Trabajos especiales

El león de oro del Tirgua

Horacio Biord Castillo:

 

La Cordillera de la Costa, ese espinazo montañoso, biogeográfico y humano que separa las planicies del mar, guarda extraordinarios secretos en sus entrañas de montes y valles. Desde al menos la época colonial, ha sido el territorio más poblado de lo que hoy es Venezuela. Por ende, también se podría suponer que es la región más urbanizada y socialmente homogénea del país. Sin embargo, la realidad es otra. La Cordillera de la Costa guarda “nichos sociodiversos” con muy poca visibilidad social.

Un caso particular es el tramo de la llamada Serranía del Interior entre los estados Yaracuy y Cojedes.
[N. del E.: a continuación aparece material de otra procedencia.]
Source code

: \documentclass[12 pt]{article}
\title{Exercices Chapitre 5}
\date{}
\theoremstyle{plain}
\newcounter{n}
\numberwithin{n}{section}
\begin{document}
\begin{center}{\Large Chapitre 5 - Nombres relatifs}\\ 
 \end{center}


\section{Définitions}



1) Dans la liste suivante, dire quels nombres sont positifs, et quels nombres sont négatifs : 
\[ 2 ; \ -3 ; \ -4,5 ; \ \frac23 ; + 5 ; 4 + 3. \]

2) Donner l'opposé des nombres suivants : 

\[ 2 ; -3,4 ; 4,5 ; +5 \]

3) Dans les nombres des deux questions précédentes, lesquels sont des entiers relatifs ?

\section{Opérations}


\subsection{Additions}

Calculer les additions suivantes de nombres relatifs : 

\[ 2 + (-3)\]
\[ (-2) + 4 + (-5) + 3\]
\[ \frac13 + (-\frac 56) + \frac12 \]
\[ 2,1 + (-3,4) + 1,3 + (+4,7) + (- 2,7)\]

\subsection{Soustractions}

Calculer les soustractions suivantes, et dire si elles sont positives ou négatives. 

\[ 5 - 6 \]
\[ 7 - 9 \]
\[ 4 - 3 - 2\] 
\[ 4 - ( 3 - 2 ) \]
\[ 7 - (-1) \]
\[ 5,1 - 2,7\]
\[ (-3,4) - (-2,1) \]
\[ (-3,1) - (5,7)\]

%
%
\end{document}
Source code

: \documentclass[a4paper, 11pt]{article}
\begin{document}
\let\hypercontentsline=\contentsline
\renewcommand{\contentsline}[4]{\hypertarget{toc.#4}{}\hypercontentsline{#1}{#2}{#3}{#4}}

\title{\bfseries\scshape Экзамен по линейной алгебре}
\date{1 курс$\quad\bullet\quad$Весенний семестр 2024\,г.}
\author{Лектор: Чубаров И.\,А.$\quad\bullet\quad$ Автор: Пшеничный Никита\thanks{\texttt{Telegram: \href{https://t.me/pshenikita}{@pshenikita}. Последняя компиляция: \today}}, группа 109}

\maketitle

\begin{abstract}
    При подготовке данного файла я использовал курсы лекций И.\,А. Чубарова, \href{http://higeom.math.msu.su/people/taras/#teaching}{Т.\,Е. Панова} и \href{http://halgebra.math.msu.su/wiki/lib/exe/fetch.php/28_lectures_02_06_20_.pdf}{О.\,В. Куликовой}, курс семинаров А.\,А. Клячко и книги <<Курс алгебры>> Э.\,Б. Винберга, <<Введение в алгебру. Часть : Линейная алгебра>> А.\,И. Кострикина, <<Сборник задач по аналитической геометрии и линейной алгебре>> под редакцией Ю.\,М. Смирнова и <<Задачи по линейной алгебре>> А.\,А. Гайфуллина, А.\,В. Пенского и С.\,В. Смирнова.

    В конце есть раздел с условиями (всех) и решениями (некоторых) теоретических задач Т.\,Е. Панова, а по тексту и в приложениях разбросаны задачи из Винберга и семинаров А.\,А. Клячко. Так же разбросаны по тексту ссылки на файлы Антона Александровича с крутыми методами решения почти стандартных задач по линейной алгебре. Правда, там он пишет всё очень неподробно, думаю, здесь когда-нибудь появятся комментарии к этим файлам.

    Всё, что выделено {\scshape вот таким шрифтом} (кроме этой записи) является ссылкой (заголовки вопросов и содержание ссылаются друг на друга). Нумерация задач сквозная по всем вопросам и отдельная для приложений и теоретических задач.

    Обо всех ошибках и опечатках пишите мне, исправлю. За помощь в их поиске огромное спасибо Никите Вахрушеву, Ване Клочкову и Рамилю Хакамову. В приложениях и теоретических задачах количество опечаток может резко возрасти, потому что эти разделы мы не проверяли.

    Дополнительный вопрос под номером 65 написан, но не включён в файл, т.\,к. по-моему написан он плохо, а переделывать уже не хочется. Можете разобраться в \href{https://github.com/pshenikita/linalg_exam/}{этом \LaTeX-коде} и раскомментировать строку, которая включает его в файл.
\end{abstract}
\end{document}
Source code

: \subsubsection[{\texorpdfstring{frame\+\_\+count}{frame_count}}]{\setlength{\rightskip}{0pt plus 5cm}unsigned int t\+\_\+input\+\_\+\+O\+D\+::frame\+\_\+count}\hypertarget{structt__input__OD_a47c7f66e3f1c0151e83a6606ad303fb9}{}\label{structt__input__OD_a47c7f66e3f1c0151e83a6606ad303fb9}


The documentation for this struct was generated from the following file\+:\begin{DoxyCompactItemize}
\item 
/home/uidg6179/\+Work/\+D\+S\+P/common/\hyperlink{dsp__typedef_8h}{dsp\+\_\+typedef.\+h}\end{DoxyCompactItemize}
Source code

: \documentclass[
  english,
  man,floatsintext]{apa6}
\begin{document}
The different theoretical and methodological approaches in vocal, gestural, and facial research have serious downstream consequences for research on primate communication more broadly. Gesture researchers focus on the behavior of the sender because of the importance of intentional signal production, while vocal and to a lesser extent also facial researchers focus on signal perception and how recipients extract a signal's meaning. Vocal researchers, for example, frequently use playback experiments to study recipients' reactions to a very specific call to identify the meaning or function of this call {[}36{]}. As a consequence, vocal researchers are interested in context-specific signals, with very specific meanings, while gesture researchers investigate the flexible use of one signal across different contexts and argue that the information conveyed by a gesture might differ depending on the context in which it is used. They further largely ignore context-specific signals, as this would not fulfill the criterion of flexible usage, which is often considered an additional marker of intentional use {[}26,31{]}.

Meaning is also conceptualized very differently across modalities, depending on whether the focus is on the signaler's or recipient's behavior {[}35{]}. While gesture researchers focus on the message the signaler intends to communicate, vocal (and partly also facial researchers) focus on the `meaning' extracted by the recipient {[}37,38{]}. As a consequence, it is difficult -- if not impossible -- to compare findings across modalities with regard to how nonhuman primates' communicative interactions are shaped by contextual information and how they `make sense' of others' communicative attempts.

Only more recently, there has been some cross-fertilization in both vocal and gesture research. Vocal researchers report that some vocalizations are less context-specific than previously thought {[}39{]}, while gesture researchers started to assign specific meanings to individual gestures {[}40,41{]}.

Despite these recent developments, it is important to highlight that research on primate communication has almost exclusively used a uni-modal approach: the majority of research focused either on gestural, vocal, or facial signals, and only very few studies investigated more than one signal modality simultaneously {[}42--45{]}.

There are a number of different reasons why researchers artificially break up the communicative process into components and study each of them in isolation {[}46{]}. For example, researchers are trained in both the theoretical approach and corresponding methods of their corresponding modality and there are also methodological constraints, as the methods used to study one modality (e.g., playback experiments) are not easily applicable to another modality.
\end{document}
Allí, trazando una línea imaginaria entre las poblaciones de Nirgua (estado Yaracuy) y San Carlos, capital del estado Cojedes, se encuentran montañas que se elevan a 1800 metros de altitud, como Cerro Azul, situado en la frontera entre ambos estados; infinidad de valles, algunos más amplios, otros más estrechos; cerros y colinas; picos; grandes rocas; desfiladeros y gargantas; cuevas y abrigos rocosos; laderas empinadas…

En esa región de características tan particulares y únicas, se encuentra el “Parque Nacional Río Tirgua, General Manuel Manrique”, creado por decreto presidencial el 06 de junio de 1992. Esta área protegida tiene una superficie de 910 km2 y se encuentra en ambos lados de la frontera, por lo que abarca parte de los municipios Nirgua (Yaracuy) y Anzoátegui y San Carlos (Cojedes).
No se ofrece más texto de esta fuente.